_WHAT YOU NEED TO DO_. As the answer, set down the lines below from the one containing "10-47 не найден](Images/Frml_10_47.jpg)" through the one containing "10-48 не найден](Images/Frml_10_48.jpg)", exactly and inclusively, and no others.

_AVAILABLE RECORDS_.
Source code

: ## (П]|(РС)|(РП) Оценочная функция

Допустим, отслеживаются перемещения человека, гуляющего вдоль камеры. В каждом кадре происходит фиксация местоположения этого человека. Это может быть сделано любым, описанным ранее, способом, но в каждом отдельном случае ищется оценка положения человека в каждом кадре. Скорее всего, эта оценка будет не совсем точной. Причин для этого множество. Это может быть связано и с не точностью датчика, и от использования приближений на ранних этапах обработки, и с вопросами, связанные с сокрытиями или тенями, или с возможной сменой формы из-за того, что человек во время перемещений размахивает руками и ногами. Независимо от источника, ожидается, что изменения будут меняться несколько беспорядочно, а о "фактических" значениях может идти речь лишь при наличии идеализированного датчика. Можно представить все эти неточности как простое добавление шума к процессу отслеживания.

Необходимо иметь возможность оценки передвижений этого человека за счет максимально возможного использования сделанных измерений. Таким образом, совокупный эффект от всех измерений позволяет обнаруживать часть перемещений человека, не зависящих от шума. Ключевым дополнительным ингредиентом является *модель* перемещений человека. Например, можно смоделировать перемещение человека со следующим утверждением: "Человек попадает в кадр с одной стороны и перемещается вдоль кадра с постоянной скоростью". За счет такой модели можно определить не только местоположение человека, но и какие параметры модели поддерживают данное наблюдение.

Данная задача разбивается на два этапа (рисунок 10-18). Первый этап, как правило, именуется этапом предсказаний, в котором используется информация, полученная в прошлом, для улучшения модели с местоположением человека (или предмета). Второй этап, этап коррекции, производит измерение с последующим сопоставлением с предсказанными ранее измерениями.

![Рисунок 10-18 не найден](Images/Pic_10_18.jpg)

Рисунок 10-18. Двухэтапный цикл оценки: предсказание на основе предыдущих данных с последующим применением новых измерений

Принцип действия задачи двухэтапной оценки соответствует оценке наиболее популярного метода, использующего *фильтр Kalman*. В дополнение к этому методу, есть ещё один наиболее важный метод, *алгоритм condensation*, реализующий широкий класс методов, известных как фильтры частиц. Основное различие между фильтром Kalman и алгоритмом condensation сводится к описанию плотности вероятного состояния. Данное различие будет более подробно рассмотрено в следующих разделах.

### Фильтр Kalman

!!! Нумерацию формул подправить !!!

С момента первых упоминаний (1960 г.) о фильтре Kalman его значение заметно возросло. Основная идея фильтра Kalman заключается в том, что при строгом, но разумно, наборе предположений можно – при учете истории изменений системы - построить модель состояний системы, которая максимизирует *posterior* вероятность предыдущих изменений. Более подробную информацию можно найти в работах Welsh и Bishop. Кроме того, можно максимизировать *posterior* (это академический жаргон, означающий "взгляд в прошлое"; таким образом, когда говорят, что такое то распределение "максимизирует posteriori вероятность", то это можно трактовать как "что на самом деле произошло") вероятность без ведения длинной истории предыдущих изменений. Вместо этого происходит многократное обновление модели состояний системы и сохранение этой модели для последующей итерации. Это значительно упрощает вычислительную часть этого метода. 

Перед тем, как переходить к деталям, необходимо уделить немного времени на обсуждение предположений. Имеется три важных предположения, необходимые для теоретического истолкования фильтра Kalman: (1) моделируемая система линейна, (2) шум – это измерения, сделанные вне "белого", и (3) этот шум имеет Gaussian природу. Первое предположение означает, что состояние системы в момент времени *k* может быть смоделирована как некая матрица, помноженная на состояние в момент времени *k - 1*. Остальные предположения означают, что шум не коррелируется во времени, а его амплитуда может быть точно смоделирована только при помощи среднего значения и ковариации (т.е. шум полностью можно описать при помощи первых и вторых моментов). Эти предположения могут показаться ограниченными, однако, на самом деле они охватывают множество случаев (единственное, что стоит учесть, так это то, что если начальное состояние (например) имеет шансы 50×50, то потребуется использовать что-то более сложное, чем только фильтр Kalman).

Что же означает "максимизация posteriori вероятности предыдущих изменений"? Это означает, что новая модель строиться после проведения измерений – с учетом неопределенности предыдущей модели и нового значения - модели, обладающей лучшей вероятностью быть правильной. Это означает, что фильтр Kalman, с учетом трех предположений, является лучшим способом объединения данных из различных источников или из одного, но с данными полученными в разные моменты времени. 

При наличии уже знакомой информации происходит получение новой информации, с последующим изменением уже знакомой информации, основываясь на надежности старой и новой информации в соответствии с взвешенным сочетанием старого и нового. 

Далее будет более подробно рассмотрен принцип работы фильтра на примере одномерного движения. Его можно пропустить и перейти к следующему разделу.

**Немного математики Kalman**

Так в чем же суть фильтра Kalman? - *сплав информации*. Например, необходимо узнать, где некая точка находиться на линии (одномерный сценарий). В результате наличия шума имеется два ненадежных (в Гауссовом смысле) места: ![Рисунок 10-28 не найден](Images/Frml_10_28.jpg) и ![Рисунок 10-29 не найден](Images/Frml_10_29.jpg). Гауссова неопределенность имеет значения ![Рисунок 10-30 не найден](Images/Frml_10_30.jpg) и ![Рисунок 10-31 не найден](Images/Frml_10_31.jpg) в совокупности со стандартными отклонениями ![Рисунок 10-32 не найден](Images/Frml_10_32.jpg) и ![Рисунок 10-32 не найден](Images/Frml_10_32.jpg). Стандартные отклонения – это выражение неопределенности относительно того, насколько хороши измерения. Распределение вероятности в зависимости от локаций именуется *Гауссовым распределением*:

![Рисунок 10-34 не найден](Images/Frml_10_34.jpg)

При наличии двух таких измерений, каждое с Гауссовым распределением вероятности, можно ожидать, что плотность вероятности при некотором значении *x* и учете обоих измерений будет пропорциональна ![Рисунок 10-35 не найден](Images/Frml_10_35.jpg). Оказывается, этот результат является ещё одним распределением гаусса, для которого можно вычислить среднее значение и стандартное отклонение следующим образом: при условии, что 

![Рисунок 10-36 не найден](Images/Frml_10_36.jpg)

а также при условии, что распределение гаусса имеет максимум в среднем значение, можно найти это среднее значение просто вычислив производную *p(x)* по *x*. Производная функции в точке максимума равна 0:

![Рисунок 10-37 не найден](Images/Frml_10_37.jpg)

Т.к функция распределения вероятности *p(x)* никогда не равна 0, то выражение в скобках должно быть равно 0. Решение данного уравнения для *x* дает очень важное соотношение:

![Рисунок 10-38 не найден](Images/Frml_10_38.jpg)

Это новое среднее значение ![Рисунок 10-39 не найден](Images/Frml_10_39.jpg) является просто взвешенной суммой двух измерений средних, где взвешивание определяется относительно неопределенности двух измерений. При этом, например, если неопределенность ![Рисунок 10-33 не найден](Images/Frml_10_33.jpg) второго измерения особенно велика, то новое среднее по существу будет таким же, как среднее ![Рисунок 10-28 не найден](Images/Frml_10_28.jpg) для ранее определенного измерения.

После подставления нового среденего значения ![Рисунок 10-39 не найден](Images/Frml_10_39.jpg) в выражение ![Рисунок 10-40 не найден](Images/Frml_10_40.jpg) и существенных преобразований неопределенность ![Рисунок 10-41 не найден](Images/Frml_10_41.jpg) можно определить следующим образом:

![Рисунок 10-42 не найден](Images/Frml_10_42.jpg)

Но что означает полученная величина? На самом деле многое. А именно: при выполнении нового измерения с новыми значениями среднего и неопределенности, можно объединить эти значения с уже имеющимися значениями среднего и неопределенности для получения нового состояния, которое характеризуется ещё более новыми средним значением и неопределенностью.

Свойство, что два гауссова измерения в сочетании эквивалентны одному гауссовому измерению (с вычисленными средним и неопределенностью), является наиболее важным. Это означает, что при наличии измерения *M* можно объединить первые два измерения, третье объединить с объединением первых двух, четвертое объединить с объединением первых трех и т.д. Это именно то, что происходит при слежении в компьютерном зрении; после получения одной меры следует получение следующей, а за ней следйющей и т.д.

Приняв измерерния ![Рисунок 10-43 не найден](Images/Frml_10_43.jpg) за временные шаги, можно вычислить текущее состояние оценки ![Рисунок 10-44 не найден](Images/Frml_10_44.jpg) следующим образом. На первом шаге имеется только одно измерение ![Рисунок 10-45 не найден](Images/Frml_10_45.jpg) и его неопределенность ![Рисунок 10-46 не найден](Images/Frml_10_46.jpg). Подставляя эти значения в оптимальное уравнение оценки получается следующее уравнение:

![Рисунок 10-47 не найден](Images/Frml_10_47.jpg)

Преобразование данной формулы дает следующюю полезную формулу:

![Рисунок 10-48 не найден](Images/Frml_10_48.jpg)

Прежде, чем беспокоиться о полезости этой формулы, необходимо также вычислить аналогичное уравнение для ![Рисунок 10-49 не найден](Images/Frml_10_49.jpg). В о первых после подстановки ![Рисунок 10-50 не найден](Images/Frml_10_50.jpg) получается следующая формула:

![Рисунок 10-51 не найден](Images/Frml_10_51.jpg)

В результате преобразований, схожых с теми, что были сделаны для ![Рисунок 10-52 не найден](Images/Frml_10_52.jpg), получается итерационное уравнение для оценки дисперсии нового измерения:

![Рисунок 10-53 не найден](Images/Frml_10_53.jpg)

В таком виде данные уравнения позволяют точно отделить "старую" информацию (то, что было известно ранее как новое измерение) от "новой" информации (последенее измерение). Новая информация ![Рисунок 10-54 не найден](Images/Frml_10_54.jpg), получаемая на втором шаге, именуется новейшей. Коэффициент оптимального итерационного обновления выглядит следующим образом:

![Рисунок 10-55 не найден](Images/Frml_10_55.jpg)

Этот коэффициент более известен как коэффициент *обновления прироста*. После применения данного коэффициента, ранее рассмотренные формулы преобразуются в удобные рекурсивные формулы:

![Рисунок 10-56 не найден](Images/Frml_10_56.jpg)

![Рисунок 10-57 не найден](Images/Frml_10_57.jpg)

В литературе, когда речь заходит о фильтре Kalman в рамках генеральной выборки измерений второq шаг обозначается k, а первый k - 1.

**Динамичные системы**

_RESULT FOR THIS TASK_.
![Рисунок 10-47 не найден](Images/Frml_10_47.jpg)

Преобразование данной формулы дает следующюю полезную формулу:

![Рисунок 10-48 не найден](Images/Frml_10_48.jpg)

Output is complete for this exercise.